▽

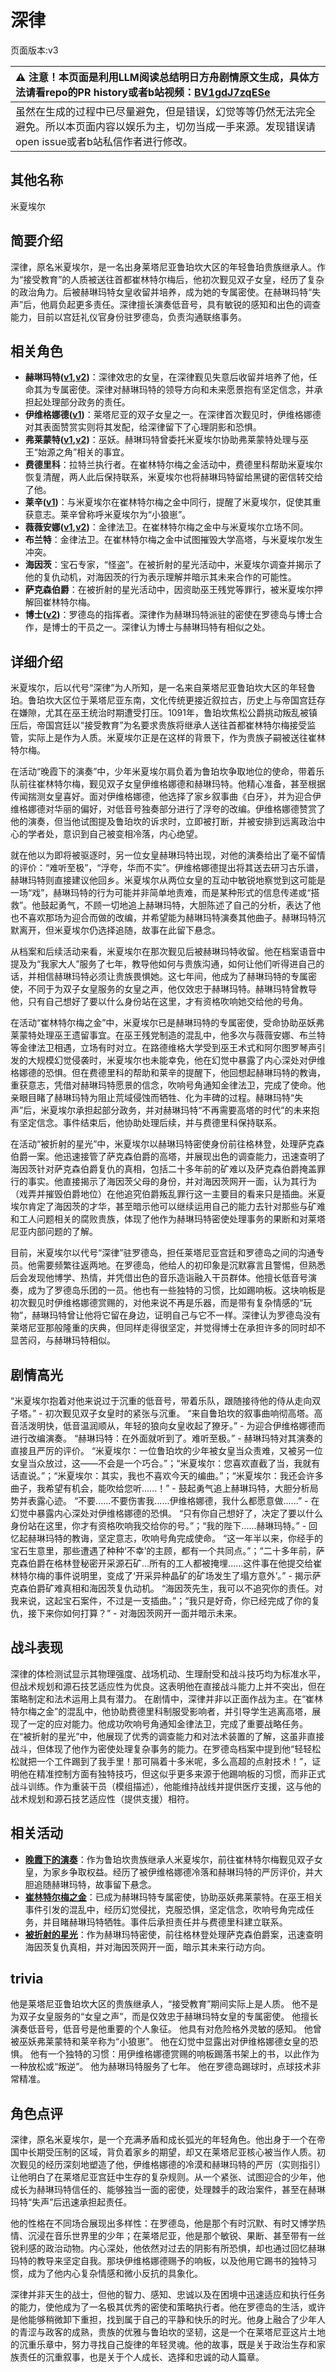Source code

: # 深律
页面版本:v3
 

| :warning: 注意！本页面是利用LLM阅读总结明日方舟剧情原文生成，具体方法请看repo的PR history或者b站视频：[BV1gdJ7zqESe](https://www.bilibili.com/video/BV1gdJ7zqESe/)         |
|:----------------------------|
| 虽然在生成的过程中已尽量避免，但是错误，幻觉等等仍然无法完全避免。所以本页面内容以娱乐为主，切勿当成一手来源。发现错误请open issue或者b站私信作者进行修改。|



## 其他名称
米夏埃尔
## 简要介绍
深律，原名米夏埃尔，是一名出身莱塔尼亚鲁珀坎大区的年轻鲁珀贵族继承人。作为“接受教育”的人质被送往首都崔林特尔梅后，他初次觐见双子女皇，经历了复杂的政治角力。后被赫琳玛特女皇收留并培养，成为她的专属密使。在赫琳玛特“失声”后，他肩负起更多责任。深律擅长演奏低音号，具有敏锐的感知和出色的调查能力，目前以宫廷礼仪官身份驻罗德岛，负责沟通联络事务。
## 相关角色
-   **赫琳玛特([v1](../chars/extended_char_he_lin_ma_te.md),[v2](extended_char_he_lin_ma_te.md))**：深律效忠的女皇，在深律觐见失意后收留并培养了他，任命其为专属密使。深律对赫琳玛特的领导方向和未来愿景抱有坚定信念，并承担起处理部分政务的责任。
-   **伊维格娜德([v1](../chars/extended_char_yi_wei_ge_na_de.md))**：莱塔尼亚的双子女皇之一。在深律首次觐见时，伊维格娜德对其表面赞赏实则将其发配，给深律留下了心理阴影和恐惧。
-   **弗莱蒙特([v1](../chars/extended_char_fu_lai_meng_te.md),[v2](extended_char_fu_lai_meng_te.md))**：巫妖。赫琳玛特曾委托米夏埃尔协助弗莱蒙特处理与巫王“始源之角”相关的事宜。
-   **费德里科**：拉特兰执行者。在崔林特尔梅之金活动中，费德里科帮助米夏埃尔恢复清醒，两人此后保持联系，米夏埃尔也将赫琳玛特留给黑键的密信转交给了他。
-   **莱辛([v1](../chars/extended_char_lai_xin.md))**：与米夏埃尔在崔林特尔梅之金中同行，提醒了米夏埃尔，促使其重获意志。莱辛曾称呼米夏埃尔为“小狼崽”。
-   **薇薇安娜([v1](../chars/char_4098_vvana.md),[v2](char_4098_vvana.md))**：金律法卫。在崔林特尔梅之金中与米夏埃尔立场不同。
-   **布兰特**：金律法卫。在崔林特尔梅之金中试图摧毁大学高塔，与米夏埃尔发生冲突。
-   **海因茨**：宝石专家，“怪盗”。在被折射的星光活动中，米夏埃尔调查并揭示了他的复仇动机，对海因茨的行为表示理解并暗示其未来合作的可能性。
-   **萨克森伯爵**：在被折射的星光活动中，因资助巫王残党等罪行，被米夏埃尔押解回崔林特尔梅。
-   **博士([v2](extended_char_bo_shi.md))**：罗德岛的指挥者。深律作为赫琳玛特派驻的密使在罗德岛与博士合作，是博士的干员之一。深律认为博士与赫琳玛特有相似之处。
## 详细介绍
米夏埃尔，后以代号“深律”为人所知，是一名来自莱塔尼亚鲁珀坎大区的年轻鲁珀。鲁珀坎大区位于莱塔尼亚东南，文化传统更接近叙拉古，历史上与帝国宫廷存在嫌隙，尤其在巫王统治时期遭受打压。1091年，鲁珀坎焦松公爵挑动叛乱被镇压后，帝国宫廷以“接受教育”为名要求贵族将继承人送往首都崔林特尔梅接受监管，实际上是作为人质。米夏埃尔正是在这样的背景下，作为贵族子嗣被送往崔林特尔梅。

在活动“晚霞下的演奏”中，少年米夏埃尔肩负着为鲁珀坎争取地位的使命，带着乐队前往崔林特尔梅，觐见双子女皇伊维格娜德和赫琳玛特。他精心准备，甚至根据传闻揣测女皇喜好。面对伊维格娜德，他选择了家乡叙事曲《白牙》，并为迎合伊维格娜德对华丽的偏好，对低音号独奏部分进行了浮夸的改编。伊维格娜德赞赏了他的演奏，但当他试图提及鲁珀坎的诉求时，立即被打断，并被安排到远离政治中心的学者处，意识到自己被变相冷落，内心绝望。

就在他以为即将被驱逐时，另一位女皇赫琳玛特出现，对他的演奏给出了毫不留情的评价：“难听至极”，“浮夸，华而不实”。伊维格娜德提出将其送去研习古乐谱，赫琳玛特则直接建议他回乡。米夏埃尔从两位女皇的互动中敏锐地察觉到这可能是一场“戏”，赫琳玛特的行为可能并非简单地责难，而是某种形式的信息传递或“搭救”。他鼓起勇气，不顾一切地追上赫琳玛特，大胆陈述了自己的分析，表达了他也不喜欢那场为迎合而做的改编，并希望能为赫琳玛特演奏其他曲子。赫琳玛特沉默离开，但米夏埃尔仍选择追随，故事在此留下悬念。

从档案和后续活动来看，米夏埃尔在那次觐见后被赫琳玛特收留。他在档案语音中提及为“我家大人”服务了七年，教导他如何与贵族沟通，如何让他们听得进自己的话，并相信赫琳玛特必须让贵族畏惧她。这七年间，他成为了赫琳玛特的专属密使，不同于为双子女皇服务的女皇之声，他仅效忠于赫琳玛特。赫琳玛特曾教导他，只有自己想好了要以什么身份站在这里，才有资格吹响她交给他的号角。

在活动“崔林特尔梅之金”中，米夏埃尔已是赫琳玛特的专属密使，受命协助巫妖弗莱蒙特处理巫王遗留事宜。在巫王残党制造的混乱中，他多次与薇薇安娜、布兰特等金律法卫相遇，立场有时对立。在路德维格大学受到巫王术式和阿尔图罗琴声引发的大规模幻觉侵袭时，米夏埃尔也未能幸免，他在幻觉中暴露了内心深处对伊维格娜德的恐惧。但在费德里科的帮助和莱辛的提醒下，他回想起赫琳玛特的教诲，重获意志，凭借对赫琳玛特愿景的信念，吹响号角通知金律法卫，完成了使命。他亲眼目睹了赫琳玛特为阻止荒域侵蚀而牺牲、化为丰碑的过程。赫琳玛特“失声”后，米夏埃尔承担起部分政务，并对赫琳玛特“不再需要高塔的时代”的未来抱有坚定信念。事件结束后，他协助处理后续，并与费德里科保持联系。

在活动“被折射的星光”中，米夏埃尔以赫琳玛特密使身份前往格林登，处理萨克森伯爵一案。他迅速接管了萨克森伯爵的高塔，并展现出色的调查能力，迅速查明了海因茨针对萨克森伯爵复仇的真相，包括二十多年前的矿难以及萨克森伯爵掩盖罪行的事实。他直接揭示了海因茨父母的身份，并对海因茨网开一面，认为其行为（戏弄并摧毁伯爵地位）在他追究伯爵叛乱罪行这一主要目的看来只是插曲。米夏埃尔肯定了海因茨的才华，甚至暗示他可以继续运用自己的能力去针对那些与矿难和工人问题相关的腐败贵族，体现了他作为赫琳玛特密使处理事务的果断和对莱塔尼亚内部问题的了解。

目前，米夏埃尔以代号“深律”驻罗德岛，担任莱塔尼亚宫廷和罗德岛之间的沟通专员。他需要频繁往返两地。在罗德岛，他给人的初印象是沉默寡言且警惕，但熟悉后会发现他博学、热情，并凭借出色的音乐造诣融入干员群体。他擅长低音号演奏，成为了罗德岛乐团的一员。他也有一些独特的习惯，比如踢响板。这块响板是初次觐见时伊维格娜德赏赐的，对他来说不再是乐器，而是带有复杂情感的“玩物”，赫琳玛特曾让他将它留在身边，证明自己与它不一样。深律认为罗德岛没有莱塔尼亚那般隆重的庆典，但同样走得很坚定，并觉得博士在承担许多的同时却不显苦闷，与赫琳玛特相似。
## 剧情高光
“米夏埃尔抱着对他来说过于沉重的低音号，带着乐队，跟随接待他的侍从走向双子塔。” - 初次觐见双子女皇时的紧张与沉重。
“来自鲁珀坎的叙事曲响彻高塔。高音活泼明快，低音温润顺从，年轻的狼向女皇收起了獠牙。” - 为迎合伊维格娜德而进行改编演奏。
“赫琳玛特：在外面就听到了。难听至极。” - 赫琳玛特对其演奏的直接且严厉的评价。
“米夏埃尔：一位鲁珀坎的少年被女皇当众责难，又被另一位女皇当众放过，这——不会是一个巧合。”；“米夏埃尔：您喜欢直截了当，我就有话直说。”；“米夏埃尔：其实，我也不喜欢今天的编曲。”；“米夏埃尔：我还会许多曲子，我希望有机会，能吹给您听......！” - 鼓起勇气追上赫琳玛特，大胆分析局势并表露心迹。
“不要......不要伤害我......伊维格娜德，我什么都愿意做......” - 在幻觉中暴露内心深处对伊维格娜德的恐惧。
“只有你自己想好了，决定了要以什么身份站在这里，你才有资格吹响我交给你的号。”；“我的陛下......赫琳玛特。” - 回忆起赫琳玛特的教诲，坚定意志，吹响号角完成使命。
“这一年半以来，你经手的宝石生意里，那些遭遇了种种‘不幸’的主顾，都有一个共同点。”；“二十多年前，萨克森伯爵在格林登秘密开采源石矿...所有的工人都被掩埋......这件事在他提交给崔林特尔梅的事件说明里，变成了‘开采异种晶矿的矿场发生了塌方意外’。” - 揭示萨克森伯爵矿难真相和海因茨复仇动机。
“海因茨先生，我可以不追究你的责任。对我来说，这起宝石案件，不过是一支插曲。”；“我只是好奇，你已经完成了你的复仇，接下来你如何打算？” - 对海因茨网开一面并暗示未来。
## 战斗表现
深律的体检测试显示其物理强度、战场机动、生理耐受和战斗技巧均为标准水平，但战术规划和源石技艺适应性为优良。这表明他在直接战斗能力上并不突出，但在策略制定和法术运用上具有潜力。
在剧情中，深律并非以正面作战为主。在“崔林特尔梅之金”的混乱中，他协助费德里科制服受影响者，并引导学生逃离高塔，展现了一定的应对能力。他成功吹响号角通知金律法卫，完成了重要战略任务。在“被折射的星光”中，他展现了优秀的调查能力和对法术装置的了解，这虽非直接战斗，但体现了他作为密使处理复杂事务的能力。在罗德岛档案中提到他“轻轻松松就把一个工件踢到了我手里！那可隔着十多米呢，多么高超的点射技术！”，证明他在精准控制方面有独特技巧，但这似乎更多来源于他踢响板的习惯，而非正式战斗训练。作为重装干员（模组描述），他能维持战线并提供医疗支援，这与他的战术规划和源石技艺适应性（提供支援）相符。
## 相关活动
-   **[晚霞下的演奏](../stories/story_baslin_set_1.md)**：作为鲁珀坎贵族继承人米夏埃尔，前往崔林特尔梅觐见双子女皇，为家乡争取权益。经历了被伊维格娜德冷落和赫琳玛特的严厉评价，并大胆追随赫琳玛特，故事留下悬念。
-   **[崔林特尔梅之金](../stories/act29side.md)**：已成为赫琳玛特专属密使，协助巫妖弗莱蒙特。在巫王相关事件引发的混乱中，经历幻觉侵扰，克服恐惧，坚定信念，吹响号角完成任务，并目睹赫琳玛特牺牲。事件后承担责任并与费德里科建立联系。
-   **[被折射的星光](../stories/story_kaitou_set_1.md)**：作为赫琳玛特密使，前往格林登处理萨克森伯爵案，迅速查明海因茨复仇真相，并对海因茨网开一面，暗示其未来行动方向。
## trivia
他是莱塔尼亚鲁珀坎大区的贵族继承人，“接受教育”期间实际上是人质。
他不是为双子女皇服务的“女皇之声”，而是仅效忠于赫琳玛特女皇的专属密使。
他擅长演奏低音号，低音号是他重要的个人象征。
他具有对危险格外灵敏的感知。
他曾被巫妖弗莱蒙特和莱辛称为“小狼崽”。
他在幻觉中显露出对伊维格娜德女皇的恐惧。
他有一个独特的习惯：用伊维格娜德赏赐的响板踢落书架上的书，以此作为一种放松或“叛逆”。
他为赫琳玛特服务了七年。
他在罗德岛踢球时，点球技术非常精准。
## 角色点评
深律，原名米夏埃尔，是一个充满矛盾和成长弧光的年轻角色。他出身于一个在帝国中长期受压制的区域，背负着家乡的期望，却又在莱塔尼亚核心被当作人质。初次觐见的经历深刻地塑造了他，伊维格娜德的冷漠和赫琳玛特的严厉（实则指引）让他明白了在莱塔尼亚宫廷中生存的复杂规则。从一个紧张、试图迎合的少年，他成长为赫琳玛特信任的、能够独当一面的密使，处理棘手的政治案件，甚至在赫琳玛特“失声”后迅速承担起责任。

他的性格在不同场合展现出多样性：在罗德岛，他是那个有时沉默、有时又博学热情、沉浸在音乐世界里的少年；在莱塔尼亚，他是那个敏锐、果断、甚至带有一丝锐利感的政治动物。内心深处，他依然对过去的阴影有所恐惧，却也通过回忆赫琳玛特的教导来坚定自我。那块伊维格娜德赐予的响板，以及他用它踢书的独特习惯，成为了他内心复杂情感和微小反抗的具象化。

深律并非天生的战士，但他的智力、感知、忠诚以及在困境中迅速适应和执行任务的能力，使他成为了一名极其优秀的密使和策略执行者。他在罗德岛的生活，或许是他能够稍微卸下重担，找到属于自己的平静和快乐的时光。他身上融合了少年人的青涩与政客的成熟，贵族的优雅与鲁珀坎的坚韧，这是一个在莱塔尼亚这片土地的沉重乐章中，努力寻找自己旋律的年轻灵魂。他的故事，既是关于政治生存和家族责任的沉重叙事，也是关于个人成长、选择和忠诚的动人篇章。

△

▸ REQUIRED ACTION
Look through the entries above for the word "晚霞下的演奏". Copy every line where it shows up.

▸ EXERCISE ANSWER
在活动“晚霞下的演奏”中，少年米夏埃尔肩负着为鲁珀坎争取地位的使命，带着乐队前往崔林特尔梅，觐见双子女皇伊维格娜德和赫琳玛特。他精心准备，甚至根据传闻揣测女皇喜好。面对伊维格娜德，他选择了家乡叙事曲《白牙》，并为迎合伊维格娜德对华丽的偏好，对低音号独奏部分进行了浮夸的改编。伊维格娜德赞赏了他的演奏，但当他试图提及鲁珀坎的诉求时，立即被打断，并被安排到远离政治中心的学者处，意识到自己被变相冷落，内心绝望。
-   **[晚霞下的演奏](../stories/story_baslin_set_1.md)**：作为鲁珀坎贵族继承人米夏埃尔，前往崔林特尔梅觐见双子女皇，为家乡争取权益。经历了被伊维格娜德冷落和赫琳玛特的严厉评价，并大胆追随赫琳玛特，故事留下悬念。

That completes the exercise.